In his first major remarks as America’s top diplomat, secretary of state John Kerry said that he was delivering the address in the United States rather than overseas “to underscore that, in today’s global world, there is no longer anything foreign about foreign policy.” He pointed to the issue of climate change as a key example of a shift in the nature of foreign policy caused by globalization; “No nation can stand alone” on the issue, he said.
Speaking at the University of Virginia in Charlottesville, Kerry argued that climate change poses a significant foreign-policy challenge to the United States and warned of rising seas, superstorms, and droughts. Kerry, who has previously voiced his support for an international agreement to combat climate change, also urged collective action to develop clean energy technologies.
This is not the first time Kerry has spoken about the magnitude of the threat posed by global warming. During his Cabinet confirmation hearing, he described climate change as a “life-threatening issue,” and argued in an August speech on the Senate floor that it presents a threat as dire as that posed by Iran’s effort to acquire nuclear weapons. “This issue is of as significant a level of importance because it affects life itself on the planet,” Kerry said.
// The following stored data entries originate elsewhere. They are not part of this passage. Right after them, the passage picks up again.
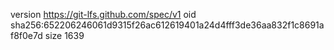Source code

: version https://git-lfs.github.com/spec/v1
oid sha256:652206246061d9315f26ac612619401a24d4fff3de36aa832f1c8691af8f0e7d
size 1639
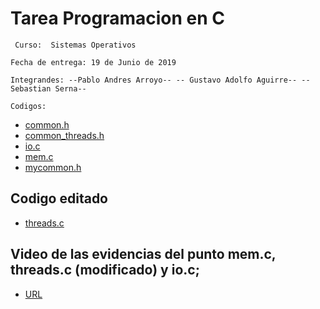 # Tarea Programacion en C 
`` Curso:  Sistemas Operativos``

 ``Fecha de entrega: 19 de Junio de 2019``

 ``Integrandes: --Pablo Andres Arroyo-- -- Gustavo Adolfo Aguirre-- --Sebastian Serna--``

 ``Codigos: ``

* [common.h](https://github.com/lgustavoaguirre/SistemasOperativos/blob/master/tarea_01_ostep/common.h)
* [common_threads.h](https://github.com/lgustavoaguirre/SistemasOperativos/blob/master/tarea_01_ostep/common_threads.h)
* [io.c](https://github.com/lgustavoaguirre/SistemasOperativos/blob/master/tarea_01_ostep/io.c)
* [mem.c](https://github.com/lgustavoaguirre/SistemasOperativos/blob/master/tarea_01_ostep/mem.c)
* [mycommon.h](https://github.com/lgustavoaguirre/SistemasOperativos/blob/master/tarea_01_ostep/mycommon.h)

## Codigo editado

* [threads.c](https://github.com/lgustavoaguirre/SistemasOperativos/blob/master/tarea_01_ostep/threads.c)

## Video de las evidencias del punto mem.c, threads.c (modificado) y io.c; 

* [URL](https://www.youtube.com/watch?v=Qb30K5au5eA&list=PLNqsgMwXL3mE-BNy1wgnthqdbpEiemMfQ&index=4)

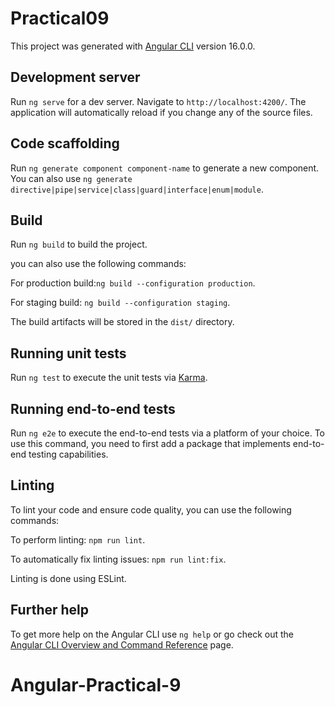 # Practical09

This project was generated with [Angular CLI](https://github.com/angular/angular-cli) version 16.0.0.

## Development server

Run `ng serve` for a dev server. Navigate to `http://localhost:4200/`. The application will automatically reload if you change any of the source files.

## Code scaffolding

Run `ng generate component component-name` to generate a new component. You can also use `ng generate directive|pipe|service|class|guard|interface|enum|module`.

## Build

Run `ng build` to build the project.

you can also use the following commands:

For production build:`ng build --configuration production`.

For staging build: `ng build --configuration staging`.

The build artifacts will be stored in the `dist/` directory.

## Running unit tests

Run `ng test` to execute the unit tests via [Karma](https://karma-runner.github.io).

## Running end-to-end tests

Run `ng e2e` to execute the end-to-end tests via a platform of your choice. To use this command, you need to first add a package that implements end-to-end testing capabilities.

## Linting

To lint your code and ensure code quality, you can use the following commands:

To perform linting: `npm run lint`.

To automatically fix linting issues: `npm run lint:fix`.

Linting is done using ESLint.

## Further help

To get more help on the Angular CLI use `ng help` or go check out the [Angular CLI Overview and Command Reference](https://angular.io/cli) page.

# Angular-Practical-9
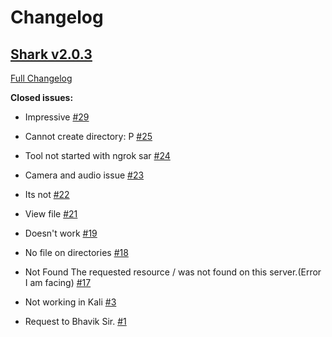 # Changelog



## [Shark v2.0.3](https://github.com/Bhaviktutorials/shark/tree/HEAD)



[Full Changelog](https://github.com/Bhaviktutorials/shark/compare/2a2ed950e127e6210df7a2f4f52681178d5fc2b4...HEAD)



**Closed issues:**



- Impressive [\#29](https://github.com/Bhaviktutorials/shark/issues/29)

- Cannot create directory: P [\#25](https://github.com/Bhaviktutorials/shark/issues/25)

- Tool not started with ngrok sar [\#24](https://github.com/Bhaviktutorials/shark/issues/24)

- Camera and audio issue [\#23](https://github.com/Bhaviktutorials/shark/issues/23)

- Its not [\#22](https://github.com/Bhaviktutorials/shark/issues/22)

- View file [\#21](https://github.com/Bhaviktutorials/shark/issues/21)

- Doesn't work [\#19](https://github.com/Bhaviktutorials/shark/issues/19)

- No file on directories [\#18](https://github.com/Bhaviktutorials/shark/issues/18)

- Not Found The requested resource / was not found on this server.\(Error I am facing\) [\#17](https://github.com/Bhaviktutorials/shark/issues/17)

- Not working in Kali [\#3](https://github.com/Bhaviktutorials/shark/issues/3)

- Request to Bhavik Sir. [\#1](https://github.com/Bhaviktutorials/shark/issues/1)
The secretary of state also slammed Congress for generating public opposition to foreign aid and lamented that the State Department lacks a “Grover Norquist pushing a pledge to protect it.” “We don’t have millions of AARP seniors who send in their dues and rally to protect American investments overseas,” he said. He insisted that a diplomatic presence in the world is economically prescient: “Deploying diplomats today is much cheaper than deploying troops tomorrow.”